Some of Garten’s two million-plus followers quickly realized something was up. “How you know Ina Garten’s Facebook account has been hacked: instead of being her Hamptons-dwelling, Cosmo-sipping, ‘good olive oil’ using self, she’s suddenly become your Jell-o salad-making great-aunt from Iowa who’s always posting Olive Garden copycat recipes,” one Twitter user joked. “Once I saw that profile pic changed to pie I’m like [damn], they got her,” chef and cookbook author Noel Cunningham commented on Garten’s (recovered) Facebook page.
Yes, Garten was able to get her page back.
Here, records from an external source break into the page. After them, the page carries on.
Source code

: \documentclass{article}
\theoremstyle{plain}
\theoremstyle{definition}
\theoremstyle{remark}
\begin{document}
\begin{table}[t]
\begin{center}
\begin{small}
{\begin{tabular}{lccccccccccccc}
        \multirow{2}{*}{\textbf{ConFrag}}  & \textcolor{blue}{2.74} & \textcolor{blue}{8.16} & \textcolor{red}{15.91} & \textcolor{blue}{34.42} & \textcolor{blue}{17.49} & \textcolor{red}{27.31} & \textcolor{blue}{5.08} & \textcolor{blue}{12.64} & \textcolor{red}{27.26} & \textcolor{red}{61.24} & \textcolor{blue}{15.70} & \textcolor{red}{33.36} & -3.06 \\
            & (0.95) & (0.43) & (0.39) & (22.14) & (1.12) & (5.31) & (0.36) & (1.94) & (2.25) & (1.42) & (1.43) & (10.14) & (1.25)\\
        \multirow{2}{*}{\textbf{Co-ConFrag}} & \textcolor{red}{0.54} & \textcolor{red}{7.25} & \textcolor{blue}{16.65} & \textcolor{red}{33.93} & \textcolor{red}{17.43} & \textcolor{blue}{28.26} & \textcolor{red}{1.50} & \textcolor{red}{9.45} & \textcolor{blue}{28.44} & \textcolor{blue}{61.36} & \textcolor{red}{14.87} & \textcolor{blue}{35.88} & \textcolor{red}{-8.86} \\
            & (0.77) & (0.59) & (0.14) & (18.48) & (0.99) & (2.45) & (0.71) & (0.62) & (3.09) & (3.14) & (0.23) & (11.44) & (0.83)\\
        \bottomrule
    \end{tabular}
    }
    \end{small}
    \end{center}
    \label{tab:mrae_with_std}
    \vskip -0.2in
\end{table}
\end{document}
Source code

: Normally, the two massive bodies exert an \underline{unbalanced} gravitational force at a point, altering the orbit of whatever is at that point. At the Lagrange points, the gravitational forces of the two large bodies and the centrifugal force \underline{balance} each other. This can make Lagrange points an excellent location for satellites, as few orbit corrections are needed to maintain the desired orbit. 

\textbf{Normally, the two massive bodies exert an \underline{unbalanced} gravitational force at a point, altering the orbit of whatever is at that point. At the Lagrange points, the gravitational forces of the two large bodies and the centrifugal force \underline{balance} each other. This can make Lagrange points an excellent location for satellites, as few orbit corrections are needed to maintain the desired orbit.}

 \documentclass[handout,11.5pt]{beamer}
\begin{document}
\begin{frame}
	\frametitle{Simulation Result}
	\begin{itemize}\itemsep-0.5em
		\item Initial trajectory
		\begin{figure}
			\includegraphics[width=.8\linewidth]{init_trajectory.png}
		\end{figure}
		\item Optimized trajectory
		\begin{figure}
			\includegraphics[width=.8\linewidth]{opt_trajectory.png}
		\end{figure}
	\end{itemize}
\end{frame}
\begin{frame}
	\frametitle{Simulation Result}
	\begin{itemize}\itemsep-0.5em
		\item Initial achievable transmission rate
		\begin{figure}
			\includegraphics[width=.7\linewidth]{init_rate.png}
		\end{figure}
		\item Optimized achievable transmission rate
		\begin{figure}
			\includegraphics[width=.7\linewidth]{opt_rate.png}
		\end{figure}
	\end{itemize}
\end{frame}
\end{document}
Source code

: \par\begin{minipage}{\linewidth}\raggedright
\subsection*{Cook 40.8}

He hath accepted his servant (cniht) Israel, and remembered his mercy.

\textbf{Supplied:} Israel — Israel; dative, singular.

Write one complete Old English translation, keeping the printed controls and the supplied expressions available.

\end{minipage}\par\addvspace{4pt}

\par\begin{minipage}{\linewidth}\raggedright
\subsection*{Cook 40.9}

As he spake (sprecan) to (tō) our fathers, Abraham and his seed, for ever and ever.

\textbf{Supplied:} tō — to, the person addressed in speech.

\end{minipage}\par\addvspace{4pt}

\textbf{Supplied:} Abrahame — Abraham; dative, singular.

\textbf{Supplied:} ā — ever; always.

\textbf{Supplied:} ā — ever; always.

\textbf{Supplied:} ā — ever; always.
All of the unapproved (and very un-Barefoot Contessa) recipes were deleted and the page’s profile photo is now a professional pic of a beaming Garten standing behind a vase of roses and a beautifully roasted chicken.
“Thank you to everyone who alerted me that my Facebook page was hacked, and to Meta for helping us get our page back,” Garten wrote. “I will continue to post my favorite recipes here and read all of your wonderful comments!”
But if these hackers are now targeting the accounts of high-profile chefs, perhaps Guy Fieri should look into changing his password.